++++ RECORDS TO USE ++++
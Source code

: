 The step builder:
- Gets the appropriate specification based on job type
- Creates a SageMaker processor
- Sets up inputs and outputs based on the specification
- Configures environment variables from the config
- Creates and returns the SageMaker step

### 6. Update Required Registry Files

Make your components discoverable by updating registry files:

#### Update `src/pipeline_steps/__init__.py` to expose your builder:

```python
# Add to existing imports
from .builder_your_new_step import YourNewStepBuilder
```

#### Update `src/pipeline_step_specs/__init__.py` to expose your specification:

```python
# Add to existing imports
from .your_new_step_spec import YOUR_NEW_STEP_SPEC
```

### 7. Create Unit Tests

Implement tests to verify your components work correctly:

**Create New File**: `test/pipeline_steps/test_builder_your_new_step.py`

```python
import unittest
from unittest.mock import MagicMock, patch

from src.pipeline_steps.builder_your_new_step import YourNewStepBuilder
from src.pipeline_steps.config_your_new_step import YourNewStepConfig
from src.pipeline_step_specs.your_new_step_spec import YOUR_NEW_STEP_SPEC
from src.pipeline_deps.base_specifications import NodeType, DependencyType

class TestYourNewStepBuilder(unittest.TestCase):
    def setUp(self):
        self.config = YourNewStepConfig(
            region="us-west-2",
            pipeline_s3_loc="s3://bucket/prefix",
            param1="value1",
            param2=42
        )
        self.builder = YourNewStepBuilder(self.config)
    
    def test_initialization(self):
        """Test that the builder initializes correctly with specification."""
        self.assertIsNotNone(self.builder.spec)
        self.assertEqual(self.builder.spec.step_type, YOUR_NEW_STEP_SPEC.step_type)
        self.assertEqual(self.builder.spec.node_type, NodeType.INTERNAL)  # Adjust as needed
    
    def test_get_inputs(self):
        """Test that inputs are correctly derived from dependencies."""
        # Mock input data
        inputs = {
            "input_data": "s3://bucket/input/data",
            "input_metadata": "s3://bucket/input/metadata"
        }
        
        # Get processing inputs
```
++++
**PROMPT**
Pick from the records each line that contains the word "Update" and show it.

**EXERCISE RESULT**
### 6. Update Required Registry Files
#### Update `src/pipeline_steps/__init__.py` to expose your builder:
#### Update `src/pipeline_step_specs/__init__.py` to expose your specification:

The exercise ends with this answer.